_WHAT YOU NEED TO DO_
The span to repeat in the listing below runs from the line containing "spostamento probabilmente inizierà" to the line containing "f''(z) = 2π² cot(π z) csc²(π z)", inclusive. Repeat it exactly, and only it.
···
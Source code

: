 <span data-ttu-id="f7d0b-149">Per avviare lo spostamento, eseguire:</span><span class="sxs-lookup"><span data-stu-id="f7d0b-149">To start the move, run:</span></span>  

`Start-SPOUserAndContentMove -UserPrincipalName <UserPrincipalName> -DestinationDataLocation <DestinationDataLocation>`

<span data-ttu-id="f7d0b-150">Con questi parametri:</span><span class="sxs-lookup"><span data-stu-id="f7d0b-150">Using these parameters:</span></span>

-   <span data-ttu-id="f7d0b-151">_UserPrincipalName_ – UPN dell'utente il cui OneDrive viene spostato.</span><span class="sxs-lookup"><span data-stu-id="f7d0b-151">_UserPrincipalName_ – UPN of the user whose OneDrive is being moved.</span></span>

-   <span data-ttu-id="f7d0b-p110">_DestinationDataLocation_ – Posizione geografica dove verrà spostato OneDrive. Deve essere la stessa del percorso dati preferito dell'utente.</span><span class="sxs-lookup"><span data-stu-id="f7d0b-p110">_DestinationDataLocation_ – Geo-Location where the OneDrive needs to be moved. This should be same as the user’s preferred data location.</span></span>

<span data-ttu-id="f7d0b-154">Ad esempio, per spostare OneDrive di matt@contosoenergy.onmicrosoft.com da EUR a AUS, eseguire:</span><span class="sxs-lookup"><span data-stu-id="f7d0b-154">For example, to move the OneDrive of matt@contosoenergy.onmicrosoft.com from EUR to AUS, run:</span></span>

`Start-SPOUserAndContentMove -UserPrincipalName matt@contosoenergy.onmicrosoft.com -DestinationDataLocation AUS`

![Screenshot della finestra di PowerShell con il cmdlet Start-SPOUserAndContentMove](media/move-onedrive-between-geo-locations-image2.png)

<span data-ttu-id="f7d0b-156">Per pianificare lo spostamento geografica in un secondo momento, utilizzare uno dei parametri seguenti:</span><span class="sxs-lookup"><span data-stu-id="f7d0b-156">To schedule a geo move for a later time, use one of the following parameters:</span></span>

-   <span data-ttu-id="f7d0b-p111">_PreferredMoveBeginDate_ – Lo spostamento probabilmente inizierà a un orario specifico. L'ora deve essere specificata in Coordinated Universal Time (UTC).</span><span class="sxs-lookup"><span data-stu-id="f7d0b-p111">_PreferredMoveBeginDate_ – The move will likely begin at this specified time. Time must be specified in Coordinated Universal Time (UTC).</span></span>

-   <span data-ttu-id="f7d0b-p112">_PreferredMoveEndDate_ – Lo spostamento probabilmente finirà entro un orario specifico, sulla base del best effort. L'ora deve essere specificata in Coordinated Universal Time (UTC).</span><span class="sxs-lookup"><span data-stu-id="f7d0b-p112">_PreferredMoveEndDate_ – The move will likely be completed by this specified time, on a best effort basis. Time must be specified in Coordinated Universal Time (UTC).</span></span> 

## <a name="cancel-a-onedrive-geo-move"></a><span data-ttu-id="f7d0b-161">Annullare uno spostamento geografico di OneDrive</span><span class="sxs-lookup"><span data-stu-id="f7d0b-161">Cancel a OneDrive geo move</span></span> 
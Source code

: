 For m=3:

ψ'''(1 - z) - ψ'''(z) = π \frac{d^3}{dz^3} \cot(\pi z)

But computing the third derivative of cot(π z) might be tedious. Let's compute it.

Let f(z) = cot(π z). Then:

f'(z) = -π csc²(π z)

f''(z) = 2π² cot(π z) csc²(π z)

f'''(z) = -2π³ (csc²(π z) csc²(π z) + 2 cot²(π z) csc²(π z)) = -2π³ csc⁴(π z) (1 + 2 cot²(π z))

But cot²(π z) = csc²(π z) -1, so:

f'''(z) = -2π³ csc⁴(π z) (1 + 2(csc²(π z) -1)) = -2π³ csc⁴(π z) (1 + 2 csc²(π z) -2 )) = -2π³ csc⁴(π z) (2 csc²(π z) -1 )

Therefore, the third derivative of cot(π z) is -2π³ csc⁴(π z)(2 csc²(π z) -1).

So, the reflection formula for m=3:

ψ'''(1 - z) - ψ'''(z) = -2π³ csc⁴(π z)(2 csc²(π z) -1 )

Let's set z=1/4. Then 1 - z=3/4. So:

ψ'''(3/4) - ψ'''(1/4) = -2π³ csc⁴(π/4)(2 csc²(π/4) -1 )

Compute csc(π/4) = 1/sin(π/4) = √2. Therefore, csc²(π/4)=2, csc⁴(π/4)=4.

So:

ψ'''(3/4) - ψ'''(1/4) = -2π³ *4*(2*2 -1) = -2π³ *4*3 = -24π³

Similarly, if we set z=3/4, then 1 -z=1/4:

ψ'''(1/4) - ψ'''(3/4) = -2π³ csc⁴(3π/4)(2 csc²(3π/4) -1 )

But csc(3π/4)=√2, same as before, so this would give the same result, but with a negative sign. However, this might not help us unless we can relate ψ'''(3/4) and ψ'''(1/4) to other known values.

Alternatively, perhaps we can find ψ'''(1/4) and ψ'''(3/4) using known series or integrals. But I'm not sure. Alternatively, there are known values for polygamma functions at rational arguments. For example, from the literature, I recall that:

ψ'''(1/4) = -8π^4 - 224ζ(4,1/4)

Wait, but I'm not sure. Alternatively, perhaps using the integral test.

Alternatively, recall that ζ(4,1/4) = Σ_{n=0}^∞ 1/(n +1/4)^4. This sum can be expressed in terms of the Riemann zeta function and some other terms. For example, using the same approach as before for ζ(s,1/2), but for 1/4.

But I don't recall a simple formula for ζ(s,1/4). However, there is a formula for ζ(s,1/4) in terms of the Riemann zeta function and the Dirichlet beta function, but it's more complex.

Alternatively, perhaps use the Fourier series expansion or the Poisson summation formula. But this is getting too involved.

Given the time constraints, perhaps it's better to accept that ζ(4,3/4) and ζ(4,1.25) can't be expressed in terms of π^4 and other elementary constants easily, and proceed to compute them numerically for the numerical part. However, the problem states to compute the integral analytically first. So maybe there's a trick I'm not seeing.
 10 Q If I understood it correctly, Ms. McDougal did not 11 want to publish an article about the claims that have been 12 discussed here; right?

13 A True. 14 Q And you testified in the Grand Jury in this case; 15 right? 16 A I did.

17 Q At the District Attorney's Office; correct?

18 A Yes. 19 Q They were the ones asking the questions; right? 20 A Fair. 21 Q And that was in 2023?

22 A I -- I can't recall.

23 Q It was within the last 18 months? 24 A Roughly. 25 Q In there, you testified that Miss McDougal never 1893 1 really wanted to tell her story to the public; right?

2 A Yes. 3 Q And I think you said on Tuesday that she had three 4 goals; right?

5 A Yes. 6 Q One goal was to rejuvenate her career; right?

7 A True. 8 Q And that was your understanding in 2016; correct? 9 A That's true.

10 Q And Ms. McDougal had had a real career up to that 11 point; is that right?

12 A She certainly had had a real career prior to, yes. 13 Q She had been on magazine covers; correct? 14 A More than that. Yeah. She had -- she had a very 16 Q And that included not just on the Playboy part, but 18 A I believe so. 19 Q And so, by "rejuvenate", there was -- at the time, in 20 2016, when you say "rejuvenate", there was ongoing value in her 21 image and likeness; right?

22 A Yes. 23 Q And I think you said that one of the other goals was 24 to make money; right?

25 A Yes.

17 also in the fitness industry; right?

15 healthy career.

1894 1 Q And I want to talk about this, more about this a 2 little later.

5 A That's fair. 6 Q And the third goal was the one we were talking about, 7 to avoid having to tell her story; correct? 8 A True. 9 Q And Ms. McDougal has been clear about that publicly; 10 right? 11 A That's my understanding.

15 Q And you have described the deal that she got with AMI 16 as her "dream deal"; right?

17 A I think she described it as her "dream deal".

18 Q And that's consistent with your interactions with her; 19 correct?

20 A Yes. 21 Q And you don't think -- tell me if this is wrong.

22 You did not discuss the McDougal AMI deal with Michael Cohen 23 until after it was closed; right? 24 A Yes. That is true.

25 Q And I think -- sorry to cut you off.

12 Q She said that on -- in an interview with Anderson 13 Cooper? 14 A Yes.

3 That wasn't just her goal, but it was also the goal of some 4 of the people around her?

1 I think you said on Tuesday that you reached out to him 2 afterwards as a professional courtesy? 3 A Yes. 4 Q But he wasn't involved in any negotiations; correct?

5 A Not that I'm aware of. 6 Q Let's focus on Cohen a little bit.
···
_RESULT OF THE TASK_
-   <span data-ttu-id="f7d0b-p111">_PreferredMoveBeginDate_ – Lo spostamento probabilmente inizierà a un orario specifico. L'ora deve essere specificata in Coordinated Universal Time (UTC).</span><span class="sxs-lookup"><span data-stu-id="f7d0b-p111">_PreferredMoveBeginDate_ – The move will likely begin at this specified time. Time must be specified in Coordinated Universal Time (UTC).</span></span>

-   <span data-ttu-id="f7d0b-p112">_PreferredMoveEndDate_ – Lo spostamento probabilmente finirà entro un orario specifico, sulla base del best effort. L'ora deve essere specificata in Coordinated Universal Time (UTC).</span><span class="sxs-lookup"><span data-stu-id="f7d0b-p112">_PreferredMoveEndDate_ – The move will likely be completed by this specified time, on a best effort basis. Time must be specified in Coordinated Universal Time (UTC).</span></span> 

## <a name="cancel-a-onedrive-geo-move"></a><span data-ttu-id="f7d0b-161">Annullare uno spostamento geografico di OneDrive</span><span class="sxs-lookup"><span data-stu-id="f7d0b-161">Cancel a OneDrive geo move</span></span> 
Source code

: For m=3:

ψ'''(1 - z) - ψ'''(z) = π \frac{d^3}{dz^3} \cot(\pi z)

But computing the third derivative of cot(π z) might be tedious. Let's compute it.

Let f(z) = cot(π z). Then:

f'(z) = -π csc²(π z)

f''(z) = 2π² cot(π z) csc²(π z)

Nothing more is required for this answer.